The problem: Using the records below, find every line that includes "also" and copy it.

Source records:
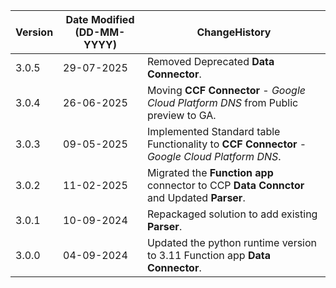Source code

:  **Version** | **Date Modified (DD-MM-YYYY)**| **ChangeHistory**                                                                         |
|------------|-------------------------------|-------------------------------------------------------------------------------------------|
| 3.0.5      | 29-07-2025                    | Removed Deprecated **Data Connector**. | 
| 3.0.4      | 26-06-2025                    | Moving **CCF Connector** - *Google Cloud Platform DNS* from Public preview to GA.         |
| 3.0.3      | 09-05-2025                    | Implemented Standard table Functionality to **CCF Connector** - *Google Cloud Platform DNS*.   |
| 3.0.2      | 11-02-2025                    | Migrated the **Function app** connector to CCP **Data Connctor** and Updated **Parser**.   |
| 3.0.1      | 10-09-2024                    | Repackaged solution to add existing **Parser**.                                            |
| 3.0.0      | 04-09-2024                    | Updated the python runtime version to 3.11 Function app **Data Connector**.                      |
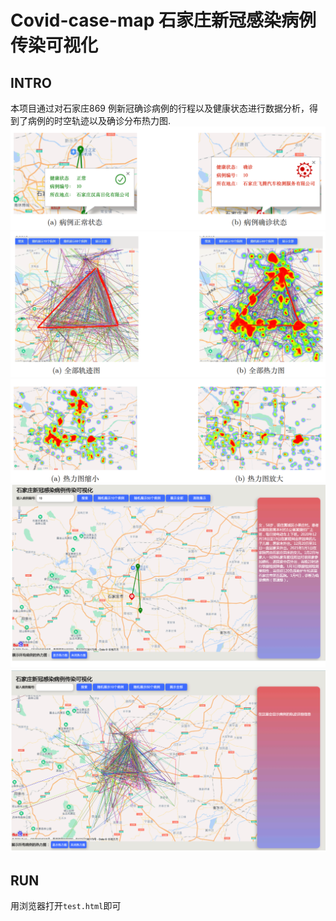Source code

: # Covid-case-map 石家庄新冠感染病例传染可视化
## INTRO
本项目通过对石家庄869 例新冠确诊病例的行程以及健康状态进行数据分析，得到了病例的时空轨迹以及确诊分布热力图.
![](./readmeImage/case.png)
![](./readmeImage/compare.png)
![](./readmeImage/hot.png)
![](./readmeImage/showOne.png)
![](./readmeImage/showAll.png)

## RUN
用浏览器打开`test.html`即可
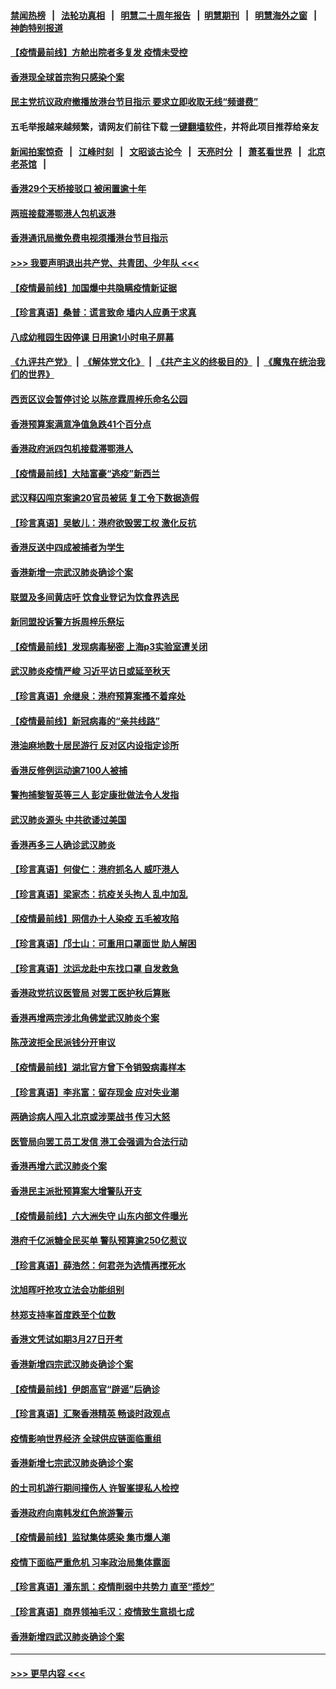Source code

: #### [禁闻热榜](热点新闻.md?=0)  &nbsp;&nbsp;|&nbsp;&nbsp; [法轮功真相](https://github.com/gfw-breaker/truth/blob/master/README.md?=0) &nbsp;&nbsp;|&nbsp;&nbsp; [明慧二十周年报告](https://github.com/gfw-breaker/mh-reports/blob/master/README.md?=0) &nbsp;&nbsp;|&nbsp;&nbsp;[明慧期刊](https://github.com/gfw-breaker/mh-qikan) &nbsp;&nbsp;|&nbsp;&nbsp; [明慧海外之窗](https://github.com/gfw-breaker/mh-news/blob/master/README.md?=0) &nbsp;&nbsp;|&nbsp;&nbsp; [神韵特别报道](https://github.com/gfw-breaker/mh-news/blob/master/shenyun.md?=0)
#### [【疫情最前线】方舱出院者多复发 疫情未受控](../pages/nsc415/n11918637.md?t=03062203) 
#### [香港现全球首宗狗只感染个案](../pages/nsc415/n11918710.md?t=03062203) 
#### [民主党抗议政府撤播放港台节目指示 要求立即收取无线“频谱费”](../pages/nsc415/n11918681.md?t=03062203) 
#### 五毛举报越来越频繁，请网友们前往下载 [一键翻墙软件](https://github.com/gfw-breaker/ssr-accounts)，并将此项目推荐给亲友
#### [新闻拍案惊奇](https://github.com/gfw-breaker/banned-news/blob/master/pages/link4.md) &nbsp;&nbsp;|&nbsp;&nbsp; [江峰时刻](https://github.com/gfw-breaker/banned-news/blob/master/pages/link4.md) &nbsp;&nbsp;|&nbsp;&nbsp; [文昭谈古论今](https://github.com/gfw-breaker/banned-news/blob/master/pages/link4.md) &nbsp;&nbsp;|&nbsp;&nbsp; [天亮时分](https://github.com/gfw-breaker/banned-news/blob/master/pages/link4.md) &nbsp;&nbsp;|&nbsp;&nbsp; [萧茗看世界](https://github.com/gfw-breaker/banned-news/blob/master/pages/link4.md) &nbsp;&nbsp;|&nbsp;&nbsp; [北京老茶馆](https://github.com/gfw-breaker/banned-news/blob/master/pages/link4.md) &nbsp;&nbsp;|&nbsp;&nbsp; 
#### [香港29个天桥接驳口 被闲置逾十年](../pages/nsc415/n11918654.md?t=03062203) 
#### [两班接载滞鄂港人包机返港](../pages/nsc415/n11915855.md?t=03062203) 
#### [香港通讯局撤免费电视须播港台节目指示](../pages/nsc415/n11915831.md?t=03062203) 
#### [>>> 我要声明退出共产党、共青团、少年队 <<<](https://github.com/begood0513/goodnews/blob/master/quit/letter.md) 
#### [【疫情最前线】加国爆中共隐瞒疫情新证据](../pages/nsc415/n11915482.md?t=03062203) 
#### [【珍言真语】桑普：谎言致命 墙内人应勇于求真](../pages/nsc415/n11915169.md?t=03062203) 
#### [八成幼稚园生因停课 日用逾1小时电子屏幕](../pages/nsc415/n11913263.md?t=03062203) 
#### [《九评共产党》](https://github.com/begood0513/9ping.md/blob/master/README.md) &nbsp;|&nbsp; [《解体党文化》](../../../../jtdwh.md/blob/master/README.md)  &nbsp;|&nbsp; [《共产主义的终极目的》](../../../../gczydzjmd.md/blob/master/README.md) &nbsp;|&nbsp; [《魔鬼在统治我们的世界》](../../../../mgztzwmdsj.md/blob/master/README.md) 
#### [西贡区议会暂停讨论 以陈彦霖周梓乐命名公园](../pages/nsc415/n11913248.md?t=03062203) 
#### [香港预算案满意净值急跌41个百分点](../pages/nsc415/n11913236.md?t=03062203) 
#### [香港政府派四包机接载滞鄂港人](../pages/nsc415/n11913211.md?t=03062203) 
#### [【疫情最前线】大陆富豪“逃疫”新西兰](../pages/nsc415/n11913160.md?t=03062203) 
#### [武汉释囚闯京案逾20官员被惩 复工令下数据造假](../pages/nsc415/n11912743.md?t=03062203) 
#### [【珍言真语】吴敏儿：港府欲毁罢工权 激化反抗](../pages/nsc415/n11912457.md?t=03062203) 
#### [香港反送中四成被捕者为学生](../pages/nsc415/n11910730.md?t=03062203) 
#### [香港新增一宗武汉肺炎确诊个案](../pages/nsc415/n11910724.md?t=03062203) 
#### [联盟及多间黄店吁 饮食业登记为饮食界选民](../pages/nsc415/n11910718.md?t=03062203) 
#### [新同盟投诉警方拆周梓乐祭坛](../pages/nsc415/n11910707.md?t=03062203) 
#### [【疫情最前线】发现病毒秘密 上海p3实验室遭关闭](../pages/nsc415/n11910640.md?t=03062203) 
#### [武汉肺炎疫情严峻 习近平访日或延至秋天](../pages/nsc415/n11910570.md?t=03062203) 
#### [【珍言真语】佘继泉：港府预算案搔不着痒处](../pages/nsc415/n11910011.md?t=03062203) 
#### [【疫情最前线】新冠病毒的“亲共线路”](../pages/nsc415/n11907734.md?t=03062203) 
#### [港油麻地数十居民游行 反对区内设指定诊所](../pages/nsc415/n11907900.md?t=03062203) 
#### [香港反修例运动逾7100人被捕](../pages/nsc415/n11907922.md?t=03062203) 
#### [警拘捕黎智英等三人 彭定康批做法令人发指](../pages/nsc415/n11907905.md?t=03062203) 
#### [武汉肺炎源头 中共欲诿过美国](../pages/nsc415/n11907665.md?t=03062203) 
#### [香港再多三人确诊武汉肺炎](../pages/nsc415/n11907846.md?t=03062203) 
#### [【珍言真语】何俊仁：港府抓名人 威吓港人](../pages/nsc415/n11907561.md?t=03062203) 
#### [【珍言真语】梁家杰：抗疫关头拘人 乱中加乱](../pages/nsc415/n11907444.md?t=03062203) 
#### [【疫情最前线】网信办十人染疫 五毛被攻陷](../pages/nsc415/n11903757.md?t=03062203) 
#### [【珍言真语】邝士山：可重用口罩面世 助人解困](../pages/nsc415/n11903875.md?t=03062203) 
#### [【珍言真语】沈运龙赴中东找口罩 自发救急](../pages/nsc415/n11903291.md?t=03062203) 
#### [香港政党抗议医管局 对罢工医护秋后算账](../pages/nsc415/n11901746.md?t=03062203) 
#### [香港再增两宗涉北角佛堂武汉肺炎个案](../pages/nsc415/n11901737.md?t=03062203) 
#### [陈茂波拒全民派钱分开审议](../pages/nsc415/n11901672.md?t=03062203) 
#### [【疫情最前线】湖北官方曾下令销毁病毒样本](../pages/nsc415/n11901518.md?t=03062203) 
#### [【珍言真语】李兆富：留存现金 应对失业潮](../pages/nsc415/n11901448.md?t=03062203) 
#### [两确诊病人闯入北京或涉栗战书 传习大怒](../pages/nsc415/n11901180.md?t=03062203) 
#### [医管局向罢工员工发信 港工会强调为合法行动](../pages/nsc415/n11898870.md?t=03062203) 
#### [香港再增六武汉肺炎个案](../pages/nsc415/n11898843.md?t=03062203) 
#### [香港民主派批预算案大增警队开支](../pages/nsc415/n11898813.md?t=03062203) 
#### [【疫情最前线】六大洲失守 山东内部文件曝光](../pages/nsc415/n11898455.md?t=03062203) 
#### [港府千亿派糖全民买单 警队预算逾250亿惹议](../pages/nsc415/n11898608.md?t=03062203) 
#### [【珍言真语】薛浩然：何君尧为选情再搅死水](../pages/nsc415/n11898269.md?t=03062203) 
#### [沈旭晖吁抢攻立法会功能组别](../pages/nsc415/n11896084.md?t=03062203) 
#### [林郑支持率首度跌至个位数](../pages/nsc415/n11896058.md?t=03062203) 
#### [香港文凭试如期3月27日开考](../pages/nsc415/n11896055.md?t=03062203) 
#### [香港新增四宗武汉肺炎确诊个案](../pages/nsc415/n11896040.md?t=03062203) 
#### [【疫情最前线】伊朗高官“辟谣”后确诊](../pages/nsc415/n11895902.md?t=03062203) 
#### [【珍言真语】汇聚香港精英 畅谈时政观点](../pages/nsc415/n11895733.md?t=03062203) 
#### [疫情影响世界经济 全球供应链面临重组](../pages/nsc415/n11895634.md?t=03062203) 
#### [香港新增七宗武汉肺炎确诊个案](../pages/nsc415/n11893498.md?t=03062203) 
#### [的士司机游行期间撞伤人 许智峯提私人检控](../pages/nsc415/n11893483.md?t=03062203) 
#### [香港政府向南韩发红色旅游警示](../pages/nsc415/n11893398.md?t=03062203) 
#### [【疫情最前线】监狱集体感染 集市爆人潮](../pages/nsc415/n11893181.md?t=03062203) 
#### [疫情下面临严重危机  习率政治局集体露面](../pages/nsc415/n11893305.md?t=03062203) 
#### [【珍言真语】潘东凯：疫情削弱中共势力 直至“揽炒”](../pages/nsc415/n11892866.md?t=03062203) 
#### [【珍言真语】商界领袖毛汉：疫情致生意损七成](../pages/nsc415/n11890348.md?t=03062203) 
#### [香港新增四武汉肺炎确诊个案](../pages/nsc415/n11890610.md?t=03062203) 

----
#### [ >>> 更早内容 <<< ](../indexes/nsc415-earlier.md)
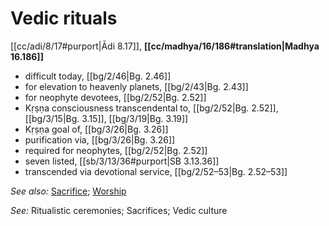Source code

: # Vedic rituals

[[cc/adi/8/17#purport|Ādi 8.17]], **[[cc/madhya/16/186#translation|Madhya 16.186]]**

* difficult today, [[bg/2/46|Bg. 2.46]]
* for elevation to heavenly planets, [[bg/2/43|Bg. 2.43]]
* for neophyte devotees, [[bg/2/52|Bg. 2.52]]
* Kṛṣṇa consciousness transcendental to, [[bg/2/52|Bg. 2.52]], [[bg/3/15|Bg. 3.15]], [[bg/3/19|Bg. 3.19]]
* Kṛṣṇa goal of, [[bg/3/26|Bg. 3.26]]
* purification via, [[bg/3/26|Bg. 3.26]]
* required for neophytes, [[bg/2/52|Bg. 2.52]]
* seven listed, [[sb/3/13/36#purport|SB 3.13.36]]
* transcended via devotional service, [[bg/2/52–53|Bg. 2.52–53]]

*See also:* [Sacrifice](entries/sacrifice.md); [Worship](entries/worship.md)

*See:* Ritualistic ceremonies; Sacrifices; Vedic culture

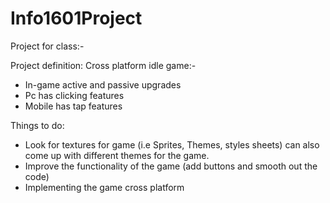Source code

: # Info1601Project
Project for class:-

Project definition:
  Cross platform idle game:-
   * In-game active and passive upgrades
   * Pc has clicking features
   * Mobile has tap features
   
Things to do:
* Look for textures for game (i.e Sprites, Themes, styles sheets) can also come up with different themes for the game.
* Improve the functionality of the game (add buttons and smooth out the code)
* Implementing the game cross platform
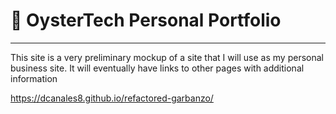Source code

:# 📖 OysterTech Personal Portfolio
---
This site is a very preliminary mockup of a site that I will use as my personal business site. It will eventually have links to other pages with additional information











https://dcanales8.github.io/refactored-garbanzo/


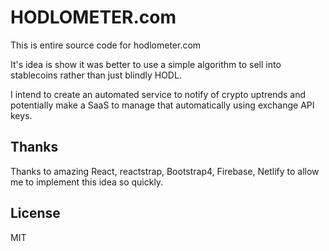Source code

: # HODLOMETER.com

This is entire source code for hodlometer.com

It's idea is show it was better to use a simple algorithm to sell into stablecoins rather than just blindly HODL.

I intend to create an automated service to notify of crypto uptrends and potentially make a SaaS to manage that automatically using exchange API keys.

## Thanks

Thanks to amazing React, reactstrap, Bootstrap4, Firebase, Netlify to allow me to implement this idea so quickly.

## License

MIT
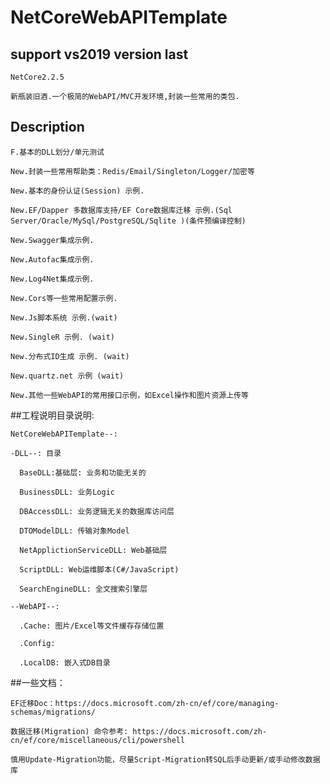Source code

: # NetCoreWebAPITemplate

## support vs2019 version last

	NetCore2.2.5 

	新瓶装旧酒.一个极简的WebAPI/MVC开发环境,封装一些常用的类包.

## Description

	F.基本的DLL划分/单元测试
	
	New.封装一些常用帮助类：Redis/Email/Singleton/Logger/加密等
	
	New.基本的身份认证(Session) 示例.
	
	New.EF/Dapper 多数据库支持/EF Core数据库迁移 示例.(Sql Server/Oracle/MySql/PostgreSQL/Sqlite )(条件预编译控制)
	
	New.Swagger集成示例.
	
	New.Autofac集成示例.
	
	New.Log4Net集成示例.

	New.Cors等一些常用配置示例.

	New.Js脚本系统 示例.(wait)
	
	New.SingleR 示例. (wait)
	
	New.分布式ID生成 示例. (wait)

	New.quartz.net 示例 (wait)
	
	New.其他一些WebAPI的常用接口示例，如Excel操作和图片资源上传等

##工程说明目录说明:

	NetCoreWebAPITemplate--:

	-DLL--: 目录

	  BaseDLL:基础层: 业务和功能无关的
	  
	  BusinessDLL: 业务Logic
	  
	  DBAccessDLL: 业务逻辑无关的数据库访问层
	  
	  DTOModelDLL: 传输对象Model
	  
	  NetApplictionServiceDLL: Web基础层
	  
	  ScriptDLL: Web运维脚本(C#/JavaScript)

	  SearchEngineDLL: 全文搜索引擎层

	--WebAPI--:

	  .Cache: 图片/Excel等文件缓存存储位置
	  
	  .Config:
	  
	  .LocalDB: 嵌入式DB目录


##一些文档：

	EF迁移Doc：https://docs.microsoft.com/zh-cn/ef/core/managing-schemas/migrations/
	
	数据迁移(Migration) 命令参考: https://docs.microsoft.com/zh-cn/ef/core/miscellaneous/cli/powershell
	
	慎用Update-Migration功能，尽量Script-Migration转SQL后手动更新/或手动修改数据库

The answer:
*See also:* [Sacrifice](entries/sacrifice.md); [Worship](entries/worship.md)
* Look for textures for game (i.e Sprites, Themes, styles sheets) can also come up with different themes for the game.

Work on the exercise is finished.